The authors conduct additional experiments to support their conclusions.

优点

Due to the interest in F&Z---the article currently has 426 citations---undertaking this sort of investigation seems quite worthwhile, and such careful analyses of others' work is sadly uncommon in our field.

The paper is generally well written and clear.

缺点

Some claims and conclusions made by the authors either require additional support or are overly strong.

Some details of the work are unclear. Figure 2 took some work to decypher and unclear what threshold is being used.

My major concerns are as follows, with line numbers from the manuscript:

231: "The experiments based on this definition fail the falsifiability test". This statement seems a bit strong. If one adopts their specific definition of memorization (i.e., a specific threshold), their theory is testable. It just isn't terribly compelling. As you argue, showing that the same result holds for a range of thresholds would strengthen the conclusion, even if it held only for that looser notion of threshold.

243: I don't follow your argument about removing memorized points with high vs. low scores. The notion of changing the threshold (and removing points with scores above the threshold) does not correspond to these two cases, because the low-score case is removing ONLY points with a low score, not all points with a score above a low threshold. I'd suggest clarifying or removing this argument.

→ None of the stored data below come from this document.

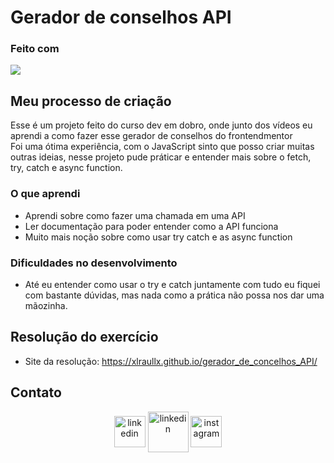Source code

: # Gerador de conselhos API

### Feito com
<div style="display: inline_block">
  <img src="https://skillicons.dev/icons?i=html,css,js,github,git,vscode&perline=14" />
</div>

## Meu processo de criação
Esse é um projeto feito do curso dev em dobro, onde junto dos vídeos eu aprendi a como fazer esse gerador de conselhos do frontendmentor <br>
Foi uma ótima experiência, com o JavaScript sinto que posso criar muitas outras ideias, nesse projeto pude práticar e entender mais sobre o fetch, try, catch e async function.

### O que aprendi
- Aprendi sobre como fazer uma chamada em uma API
- Ler documentação para poder entender como a API funciona
- Muito mais noção sobre como usar try catch e as async function

### Dificuldades no desenvolvimento
- Até eu entender como usar o try e catch juntamente com tudo eu fiquei com bastante dúvidas, mas nada como a prática não possa nos dar uma mãozinha. 
  
## Resolução do exercício

- Site da resolução: https://xlraullx.github.io/gerador_de_concelhos_API/

## Contato
<p align="center">
<a href="https://www.linkedin.com/in/raul-souza-do-nascimento-53623631b/" target="_blank"><img align="center" src="https://user-images.githubusercontent.com/88904952/234979284-68c11d7f-1acc-4f0c-ac78-044e1037d7b0.png" alt="linkedin" height="50" width="50"/></a>
<a href="mailto:RaulSouza2025@hotmail.com" target="blank"><img align="center" src="https://img.icons8.com/fluency/48/000000/apple-mail.png" alt="linkedin" height="65" width="65" /></a>
<a href="https://www.instagram.com/raul.souza9/" target="blank"><img align="center" src="https://user-images.githubusercontent.com/88904952/234981169-2dd1e58f-4b7e-468c-8213-034ba62156c3.png" alt="instagram" height="50" width="50" /></a>
</p>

265: "subpopulations are most vulnerable to overestimation": This argument needs to be tightened up. If examples are dropped at random, the fraction of instances lying in a small population will be, statistically speaking, the same as the fraction of instances that lie in a large population. Maybe there's a higher variance argument, but I'm not clear. And maybe there's an argument that performance is a sublinear function of the number of members of a population: the first one is essential, the second one is important, the third one less so, and so forth. If this argument were true, one would need to consider the absolute numbers of instances of a population that remain in the training set, not the fraction.

274: Since when is 88% a 'high test accuracy' for CIFAR10? What architecture were F&Z using? At very least, shouldn't you acknowledge that they used a more powerful (and presumably closer to SOA) architecture, and the validity and significance of your results is conditioned on this difference.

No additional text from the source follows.